Według Parkera Shi, prezesa GWM International, wybór lokalizacji to proces niezwykle złożony. Pod uwagę brane są nie tylko koszty pracy i logistyki, ale także dostępność wykwalifikowanej kadry, infrastruktura oraz polityka przemysłowa Unii Europejskiej. Istotnym czynnikiem są również kwestie związane z cłami i regulacjami dotyczącymi inwestycji zagranicznych, które mogą mieć kluczowe znaczenie dla opłacalności całego przedsięwzięcia.

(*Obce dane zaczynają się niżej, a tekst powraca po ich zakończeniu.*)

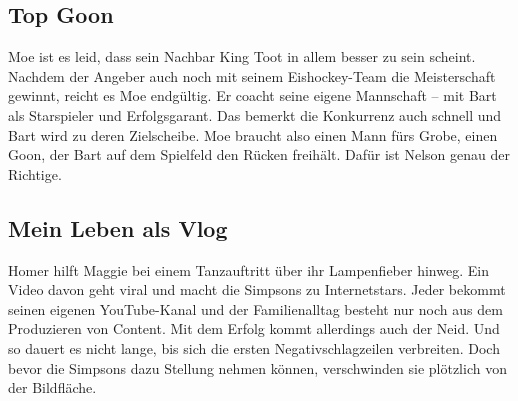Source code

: 
\subsection{Top Goon}
Moe ist es leid, dass sein Nachbar King Toot in allem besser zu sein scheint. Nachdem der Angeber auch noch mit seinem Eishockey-Team die Meisterschaft gewinnt, reicht es Moe endgültig. Er coacht seine eigene Mannschaft -- mit Bart als Starspieler und Erfolgsgarant. Das bemerkt die Konkurrenz auch schnell und Bart wird zu deren Zielscheibe. Moe braucht also einen Mann fürs Grobe, einen \glqq Goon\grqq, der Bart auf dem Spielfeld den Rücken freihält. Dafür ist Nelson genau der Richtige.


\subsection{Mein Leben als Vlog}
Homer hilft Maggie bei einem Tanzauftritt über ihr Lampenfieber hinweg. Ein Video davon geht viral und macht die Simpsons zu Internetstars. Jeder bekommt seinen eigenen YouTube-Kanal und der Familienalltag besteht nur noch aus dem Produzieren von Content. Mit dem Erfolg kommt allerdings auch der Neid. Und so dauert es nicht lange, bis sich die ersten Negativschlagzeilen verbreiten. Doch bevor die Simpsons dazu Stellung nehmen können, verschwinden sie plötzlich von der Bildfläche.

Great Wall Motor nie zamierza ograniczać się do jednego typu napędu. Planowana ofensywa modelowa obejmuje zarówno pojazdy z tradycyjnymi silnikami spalinowymi, jak i nowoczesne hybrydy, hybrydy plug-in oraz w pełni elektryczne samochody. Pierwszym dużym modelem, który trafi na europejski rynek, będzie kompaktowy SUV Ora 5. Jego premiera zaplanowana jest na połowę przyszłego roku, a różnorodność wersji napędowych ma przyciągnąć szerokie grono klientów.
Chiński producent liczy na to, że szeroka oferta pozwoli mu zdobyć zaufanie europejskich kierowców, którzy coraz częściej poszukują alternatyw dla tradycyjnych marek. Lokalne zakłady produkcyjne mają umożliwić szybką reakcję na zmieniające się potrzeby rynku i dostosowanie oferty do oczekiwań konsumentów.
Ekspansja chińskich producentów samochodów w Europie nie jest pozbawiona wyzwań. W ostatnich miesiącach Unia Europejska wprowadziła wyższe cła na importowane z Chin samochody elektryczne, co znacząco utrudniło działalność wielu firm z Państwa Środka. Podobne działania podjęły także Stany Zjednoczone, ograniczając możliwości eksportowe chińskich koncernów.
W obliczu rosnącej konkurencji i zaostrzających się przepisów, Great Wall Motor przyspiesza realizację swojej strategii. Wszystko musi iść szybciej - podkreśla Parker Shi cytowany przez portal focus.de, wskazując na konieczność dynamicznego działania w zmieniającym się otoczeniu rynkowym. Firma musi nie tylko konkurować z uznanymi europejskimi markami, ale także z innymi chińskimi gigantami, takimi jak BYD, który również rozważa budowę fabryki w Hiszpanii.
Mimo trudności, Great Wall Motor nie zamierza zwalniać tempa. W ciągu pierwszych dziesięciu miesięcy bieżącego roku liczba nowych rejestracji samochodów tej marki w Europie spadła o 23 procent, osiągając poziom 3 214 pojazdów. Jednak zarząd firmy jest przekonany, że inwestycja w lokalną produkcję pozwoli odwrócić ten trend i zdobyć znaczący udział w rynku.
Długoterminowym celem GWM jest sprzedaż miliona samochodów rocznie poza granicami Chin do 2030 roku. W ubiegłym roku firma sprzedała za granicą ponad 450 tysięcy pojazdów.